| WORK TO COMPLETE |
Using the listing that follows, filter out every line lacking the string "with" and return the rest.

| DATA FOR ANALYSIS |
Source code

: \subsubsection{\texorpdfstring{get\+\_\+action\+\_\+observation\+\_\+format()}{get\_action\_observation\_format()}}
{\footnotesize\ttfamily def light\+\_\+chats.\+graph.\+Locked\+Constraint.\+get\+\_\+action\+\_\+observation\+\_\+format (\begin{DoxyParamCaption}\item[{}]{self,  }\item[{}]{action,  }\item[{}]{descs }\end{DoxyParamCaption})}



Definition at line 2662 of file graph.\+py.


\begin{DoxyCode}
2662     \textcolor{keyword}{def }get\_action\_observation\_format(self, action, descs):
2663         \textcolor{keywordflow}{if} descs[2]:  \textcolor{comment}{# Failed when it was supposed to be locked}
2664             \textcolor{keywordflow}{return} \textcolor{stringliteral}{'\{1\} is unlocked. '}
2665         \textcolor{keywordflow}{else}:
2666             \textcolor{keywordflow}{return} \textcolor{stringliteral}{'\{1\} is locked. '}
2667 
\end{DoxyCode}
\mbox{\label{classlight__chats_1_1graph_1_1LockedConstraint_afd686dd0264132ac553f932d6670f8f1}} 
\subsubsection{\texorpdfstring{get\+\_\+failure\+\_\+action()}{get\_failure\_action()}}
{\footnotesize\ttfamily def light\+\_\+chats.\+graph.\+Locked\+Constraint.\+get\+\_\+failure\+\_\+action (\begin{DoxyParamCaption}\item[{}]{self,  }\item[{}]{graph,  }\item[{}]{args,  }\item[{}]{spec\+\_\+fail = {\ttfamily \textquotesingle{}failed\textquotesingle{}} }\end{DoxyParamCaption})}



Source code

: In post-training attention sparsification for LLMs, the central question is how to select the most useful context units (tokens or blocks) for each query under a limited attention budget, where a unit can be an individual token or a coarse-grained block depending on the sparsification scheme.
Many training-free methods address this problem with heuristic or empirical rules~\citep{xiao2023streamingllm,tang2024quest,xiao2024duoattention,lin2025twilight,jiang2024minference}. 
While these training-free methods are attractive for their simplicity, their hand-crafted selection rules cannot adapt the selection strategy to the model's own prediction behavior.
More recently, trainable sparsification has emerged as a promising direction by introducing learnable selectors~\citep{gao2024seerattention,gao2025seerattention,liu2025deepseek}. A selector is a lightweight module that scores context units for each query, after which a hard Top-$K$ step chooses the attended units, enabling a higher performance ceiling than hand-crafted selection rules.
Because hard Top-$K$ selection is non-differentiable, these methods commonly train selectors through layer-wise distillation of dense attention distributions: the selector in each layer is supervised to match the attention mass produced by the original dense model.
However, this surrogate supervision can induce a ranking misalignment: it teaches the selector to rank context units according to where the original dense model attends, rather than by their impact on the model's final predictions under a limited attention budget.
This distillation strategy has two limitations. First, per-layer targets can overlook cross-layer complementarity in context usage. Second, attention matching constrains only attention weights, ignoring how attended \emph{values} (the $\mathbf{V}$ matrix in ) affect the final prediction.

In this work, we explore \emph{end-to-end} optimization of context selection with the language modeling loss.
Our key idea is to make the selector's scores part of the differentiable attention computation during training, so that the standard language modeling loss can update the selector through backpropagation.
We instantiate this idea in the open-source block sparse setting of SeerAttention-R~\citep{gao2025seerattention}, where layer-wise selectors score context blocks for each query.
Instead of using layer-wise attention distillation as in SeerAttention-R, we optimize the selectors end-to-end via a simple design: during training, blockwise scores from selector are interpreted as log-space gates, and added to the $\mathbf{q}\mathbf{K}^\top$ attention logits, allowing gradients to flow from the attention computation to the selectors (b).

| PROBLEM SOLUTION |
Many training-free methods address this problem with heuristic or empirical rules~\citep{xiao2023streamingllm,tang2024quest,xiao2024duoattention,lin2025twilight,jiang2024minference}. 
In this work, we explore \emph{end-to-end} optimization of context selection with the language modeling loss.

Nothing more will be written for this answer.